Detail, Airbus Patent
United States Patent and Trademark Office
SHARE
Detail, Airbus Patent For Airplane Compartments

Detail, Airbus Patent For Airplane Compartments

Airplane passengers are terrible cargo. They’re autonomous, they don’t always follow instructions perfectly, and they need to take some time to settle into place before they’re comfortable and calm enough to move. In an efficiency-minded business like air travel, profit margin can hinge on how quickly airplanes land, unload arriving passengers, take on new customers, and fly off again. What if there was a way for planes to load and unload instantly, and almost simultaneously?
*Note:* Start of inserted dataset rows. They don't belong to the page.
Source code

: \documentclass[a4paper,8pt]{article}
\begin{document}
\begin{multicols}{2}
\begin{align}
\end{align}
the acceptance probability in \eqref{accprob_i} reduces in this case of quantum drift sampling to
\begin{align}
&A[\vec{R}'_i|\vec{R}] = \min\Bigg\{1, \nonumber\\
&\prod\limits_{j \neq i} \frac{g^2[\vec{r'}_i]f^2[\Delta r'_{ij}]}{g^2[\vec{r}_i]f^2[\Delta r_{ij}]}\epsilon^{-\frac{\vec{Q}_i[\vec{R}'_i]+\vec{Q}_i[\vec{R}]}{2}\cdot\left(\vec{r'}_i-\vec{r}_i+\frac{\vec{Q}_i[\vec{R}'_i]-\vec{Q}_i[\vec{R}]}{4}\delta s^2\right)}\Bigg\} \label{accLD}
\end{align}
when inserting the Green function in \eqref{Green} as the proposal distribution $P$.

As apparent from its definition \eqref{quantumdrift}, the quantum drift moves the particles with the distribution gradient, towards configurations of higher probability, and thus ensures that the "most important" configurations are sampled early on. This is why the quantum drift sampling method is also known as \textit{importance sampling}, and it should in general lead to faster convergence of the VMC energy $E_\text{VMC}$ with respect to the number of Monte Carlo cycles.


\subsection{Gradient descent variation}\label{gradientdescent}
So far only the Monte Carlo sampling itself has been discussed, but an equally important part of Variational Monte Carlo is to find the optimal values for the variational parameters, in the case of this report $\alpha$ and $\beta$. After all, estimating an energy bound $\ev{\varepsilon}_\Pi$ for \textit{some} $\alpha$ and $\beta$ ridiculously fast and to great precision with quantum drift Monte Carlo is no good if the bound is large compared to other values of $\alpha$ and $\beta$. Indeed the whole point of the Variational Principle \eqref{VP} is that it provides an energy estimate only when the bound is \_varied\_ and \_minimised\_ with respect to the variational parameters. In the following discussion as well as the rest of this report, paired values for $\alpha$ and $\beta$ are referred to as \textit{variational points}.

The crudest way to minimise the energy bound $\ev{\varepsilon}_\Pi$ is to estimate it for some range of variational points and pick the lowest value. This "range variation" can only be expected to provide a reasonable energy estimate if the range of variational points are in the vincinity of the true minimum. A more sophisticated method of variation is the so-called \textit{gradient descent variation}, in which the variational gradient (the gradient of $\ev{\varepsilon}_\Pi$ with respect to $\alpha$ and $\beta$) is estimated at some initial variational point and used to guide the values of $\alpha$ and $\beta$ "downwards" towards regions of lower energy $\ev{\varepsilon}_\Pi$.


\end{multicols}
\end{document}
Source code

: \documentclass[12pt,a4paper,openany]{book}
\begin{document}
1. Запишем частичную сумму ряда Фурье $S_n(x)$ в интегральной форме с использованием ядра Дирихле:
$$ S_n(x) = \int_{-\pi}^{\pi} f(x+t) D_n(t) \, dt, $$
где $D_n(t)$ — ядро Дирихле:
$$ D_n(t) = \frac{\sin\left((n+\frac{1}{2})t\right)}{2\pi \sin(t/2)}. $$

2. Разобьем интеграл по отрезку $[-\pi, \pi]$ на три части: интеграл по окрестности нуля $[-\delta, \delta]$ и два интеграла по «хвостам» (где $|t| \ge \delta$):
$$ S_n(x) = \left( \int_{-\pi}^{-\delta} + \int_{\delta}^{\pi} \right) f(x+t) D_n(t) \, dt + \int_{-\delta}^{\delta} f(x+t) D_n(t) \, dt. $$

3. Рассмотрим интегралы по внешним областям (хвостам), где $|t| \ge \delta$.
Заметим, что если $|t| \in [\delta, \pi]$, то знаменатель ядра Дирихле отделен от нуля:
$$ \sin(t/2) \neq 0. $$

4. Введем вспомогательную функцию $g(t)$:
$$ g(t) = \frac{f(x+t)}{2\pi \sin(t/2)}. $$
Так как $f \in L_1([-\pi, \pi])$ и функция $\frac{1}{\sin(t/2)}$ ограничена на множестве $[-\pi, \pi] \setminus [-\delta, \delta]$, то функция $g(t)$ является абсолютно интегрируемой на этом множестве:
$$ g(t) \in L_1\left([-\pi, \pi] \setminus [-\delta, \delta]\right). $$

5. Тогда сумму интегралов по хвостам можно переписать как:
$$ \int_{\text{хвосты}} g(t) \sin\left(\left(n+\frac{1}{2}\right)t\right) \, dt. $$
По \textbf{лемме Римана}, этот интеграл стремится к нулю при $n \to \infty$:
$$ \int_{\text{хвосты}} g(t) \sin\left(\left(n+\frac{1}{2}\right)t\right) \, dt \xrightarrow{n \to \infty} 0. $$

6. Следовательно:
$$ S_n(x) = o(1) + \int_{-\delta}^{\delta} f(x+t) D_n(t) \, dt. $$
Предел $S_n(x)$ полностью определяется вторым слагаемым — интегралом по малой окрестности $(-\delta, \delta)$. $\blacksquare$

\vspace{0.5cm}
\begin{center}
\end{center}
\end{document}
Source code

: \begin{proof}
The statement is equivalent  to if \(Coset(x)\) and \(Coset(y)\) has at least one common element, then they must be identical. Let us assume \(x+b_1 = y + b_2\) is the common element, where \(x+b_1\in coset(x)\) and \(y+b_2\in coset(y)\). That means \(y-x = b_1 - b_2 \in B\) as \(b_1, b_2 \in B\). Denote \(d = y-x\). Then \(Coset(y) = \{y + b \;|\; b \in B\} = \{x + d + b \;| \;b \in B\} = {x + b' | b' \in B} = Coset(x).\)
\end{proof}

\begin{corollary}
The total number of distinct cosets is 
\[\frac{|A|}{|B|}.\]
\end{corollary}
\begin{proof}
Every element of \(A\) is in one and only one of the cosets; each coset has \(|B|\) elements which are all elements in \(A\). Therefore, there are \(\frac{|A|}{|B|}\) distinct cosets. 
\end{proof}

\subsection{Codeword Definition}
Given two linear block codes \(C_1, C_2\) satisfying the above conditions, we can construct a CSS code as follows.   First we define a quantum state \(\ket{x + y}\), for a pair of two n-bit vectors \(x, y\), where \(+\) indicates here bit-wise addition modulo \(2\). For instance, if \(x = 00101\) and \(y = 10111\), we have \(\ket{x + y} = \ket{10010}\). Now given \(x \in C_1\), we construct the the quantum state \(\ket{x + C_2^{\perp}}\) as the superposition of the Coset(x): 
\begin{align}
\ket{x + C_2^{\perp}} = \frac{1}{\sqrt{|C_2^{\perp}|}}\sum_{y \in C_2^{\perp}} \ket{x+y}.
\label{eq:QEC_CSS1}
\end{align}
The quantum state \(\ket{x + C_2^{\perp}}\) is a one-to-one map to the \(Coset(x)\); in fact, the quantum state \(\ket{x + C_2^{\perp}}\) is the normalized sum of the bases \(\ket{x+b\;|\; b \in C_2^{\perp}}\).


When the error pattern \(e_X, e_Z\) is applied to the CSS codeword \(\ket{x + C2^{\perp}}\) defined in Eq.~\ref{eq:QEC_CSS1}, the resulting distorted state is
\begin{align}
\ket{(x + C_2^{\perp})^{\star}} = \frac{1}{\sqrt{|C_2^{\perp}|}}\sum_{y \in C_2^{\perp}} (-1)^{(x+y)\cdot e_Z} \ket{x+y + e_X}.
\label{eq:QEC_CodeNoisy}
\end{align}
A new patent granted to European planemaker Airbus, which was filed back in 2013 and was just granted last week, would do away with the cumbersome business of filling in and out of aircraft. Instead, it proposes a radically different alternative: passenger compartments that slide off and load onto the back of airplanes, like a shipping crate but for people. The patent, “Method For Boarding And Unloading Of Passengers Of An Aircraft With Reduced Immobilization Time Of The Aircraft, Aircraft And Air Terminal For Its Implementation,” would save airplanes minutes off their turnaround time, but would require a radically different system for airplanes and airports.

Detail, Airbus Patent

Detail, Airbus Patent

Planes would remain much the same as before everywhere except the crew cabin, which would be replaced by a large detachable compartment that nestles in between the cockpit and the tail in flight. Passengers would board this compartment at their gate, and then planes would drive under the loaded passenger compartment, taking on a complete load of people all at once, rather than waiting for them to file inside in categories like platinum, gold premium, magic star, first class, and peasant. Once the plane arrives at its destination, the people-cargo compartment is simply removed and off-loaded, and the plane picks up a new load, ready to go. No idea what happened to anyone hoping to stay on the same flight as it passes through.

This is just a patent, not yet an idea in development, and it joins many others from Airbus this year seeking to eke out a little more from conventional air travel. As weird as the detachable cargo compartment is, it’s probably a lot smoother than their rocket-powered hypersonic airliner concept, and almost certainly more comfortable than their patented idea to stack passengers on top of each other.